**** Excerpted records ****

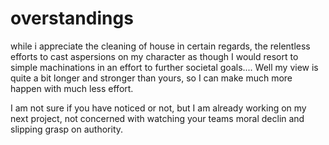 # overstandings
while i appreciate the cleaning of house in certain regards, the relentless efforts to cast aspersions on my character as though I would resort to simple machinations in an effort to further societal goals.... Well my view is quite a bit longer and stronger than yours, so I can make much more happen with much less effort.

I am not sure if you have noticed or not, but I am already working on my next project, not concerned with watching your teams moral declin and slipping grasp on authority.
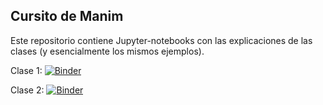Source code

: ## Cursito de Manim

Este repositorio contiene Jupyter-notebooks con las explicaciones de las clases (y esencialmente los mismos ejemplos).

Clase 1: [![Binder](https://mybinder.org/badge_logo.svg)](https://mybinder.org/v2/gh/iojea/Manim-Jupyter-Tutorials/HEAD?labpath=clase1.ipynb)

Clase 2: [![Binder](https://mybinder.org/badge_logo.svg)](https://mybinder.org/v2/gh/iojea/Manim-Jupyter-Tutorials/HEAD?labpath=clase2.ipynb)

****
**** Excerpted records ****

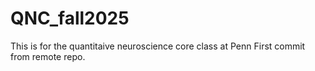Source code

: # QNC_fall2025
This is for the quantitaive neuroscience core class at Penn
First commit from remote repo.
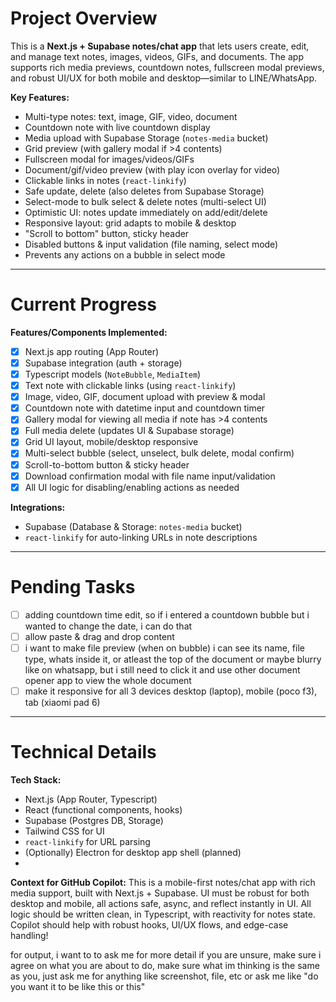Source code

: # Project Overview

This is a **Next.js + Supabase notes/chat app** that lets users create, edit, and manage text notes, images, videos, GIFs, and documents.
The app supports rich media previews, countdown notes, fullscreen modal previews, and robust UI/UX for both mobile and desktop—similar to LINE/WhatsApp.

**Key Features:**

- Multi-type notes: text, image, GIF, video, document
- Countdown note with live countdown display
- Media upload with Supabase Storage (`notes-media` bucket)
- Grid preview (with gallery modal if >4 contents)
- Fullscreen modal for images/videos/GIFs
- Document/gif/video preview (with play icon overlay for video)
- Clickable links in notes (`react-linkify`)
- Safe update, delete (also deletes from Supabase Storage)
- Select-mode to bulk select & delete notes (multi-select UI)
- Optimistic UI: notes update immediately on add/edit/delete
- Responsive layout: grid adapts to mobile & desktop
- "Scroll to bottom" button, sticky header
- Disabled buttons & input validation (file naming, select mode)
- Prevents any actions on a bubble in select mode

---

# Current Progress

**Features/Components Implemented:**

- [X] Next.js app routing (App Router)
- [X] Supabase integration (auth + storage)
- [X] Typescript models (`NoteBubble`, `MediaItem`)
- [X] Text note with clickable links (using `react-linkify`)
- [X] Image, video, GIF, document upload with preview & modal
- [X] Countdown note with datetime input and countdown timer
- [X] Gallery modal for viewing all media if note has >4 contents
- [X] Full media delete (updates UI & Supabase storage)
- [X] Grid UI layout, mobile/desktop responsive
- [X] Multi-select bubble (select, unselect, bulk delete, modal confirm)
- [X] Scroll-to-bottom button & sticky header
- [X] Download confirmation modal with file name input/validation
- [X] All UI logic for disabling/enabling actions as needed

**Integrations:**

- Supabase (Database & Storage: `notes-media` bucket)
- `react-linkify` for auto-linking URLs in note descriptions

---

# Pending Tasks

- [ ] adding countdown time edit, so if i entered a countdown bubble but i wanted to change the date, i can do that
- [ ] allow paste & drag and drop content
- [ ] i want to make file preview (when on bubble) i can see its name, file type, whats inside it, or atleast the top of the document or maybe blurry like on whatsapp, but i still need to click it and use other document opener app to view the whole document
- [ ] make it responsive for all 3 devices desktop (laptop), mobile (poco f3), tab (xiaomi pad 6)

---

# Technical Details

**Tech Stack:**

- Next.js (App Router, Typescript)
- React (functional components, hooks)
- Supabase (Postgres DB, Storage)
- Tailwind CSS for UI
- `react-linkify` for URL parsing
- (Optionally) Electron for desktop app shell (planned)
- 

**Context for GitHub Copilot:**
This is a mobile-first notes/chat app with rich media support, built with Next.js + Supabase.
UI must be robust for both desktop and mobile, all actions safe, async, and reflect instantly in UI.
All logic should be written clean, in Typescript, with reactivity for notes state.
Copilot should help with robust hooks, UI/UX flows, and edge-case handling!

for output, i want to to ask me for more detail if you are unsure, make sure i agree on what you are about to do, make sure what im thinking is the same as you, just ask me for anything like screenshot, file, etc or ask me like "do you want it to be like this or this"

****
**** Excerpted records ****

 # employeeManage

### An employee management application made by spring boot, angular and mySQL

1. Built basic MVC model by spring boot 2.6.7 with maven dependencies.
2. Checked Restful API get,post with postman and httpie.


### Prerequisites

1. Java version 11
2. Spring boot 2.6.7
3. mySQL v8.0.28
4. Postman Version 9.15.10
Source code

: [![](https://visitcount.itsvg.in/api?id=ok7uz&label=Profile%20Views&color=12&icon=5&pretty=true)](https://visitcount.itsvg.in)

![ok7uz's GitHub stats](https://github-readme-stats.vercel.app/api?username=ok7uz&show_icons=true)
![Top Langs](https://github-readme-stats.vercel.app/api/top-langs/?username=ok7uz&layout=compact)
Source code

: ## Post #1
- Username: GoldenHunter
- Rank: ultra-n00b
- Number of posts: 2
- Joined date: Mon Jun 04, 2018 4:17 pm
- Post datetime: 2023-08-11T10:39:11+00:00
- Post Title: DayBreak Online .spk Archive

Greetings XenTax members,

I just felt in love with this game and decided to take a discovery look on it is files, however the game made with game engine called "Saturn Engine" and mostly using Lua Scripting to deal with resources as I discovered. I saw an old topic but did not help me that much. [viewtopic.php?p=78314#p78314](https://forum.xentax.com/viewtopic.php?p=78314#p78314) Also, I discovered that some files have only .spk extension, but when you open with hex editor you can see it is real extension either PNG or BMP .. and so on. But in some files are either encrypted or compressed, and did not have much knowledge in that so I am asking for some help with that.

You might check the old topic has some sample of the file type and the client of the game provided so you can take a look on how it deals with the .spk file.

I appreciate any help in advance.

****

**Your assignment:** Copy each line above where "links" appears.

**Solution:**
- Clickable links in notes (`react-linkify`)
- [X] Text note with clickable links (using `react-linkify`)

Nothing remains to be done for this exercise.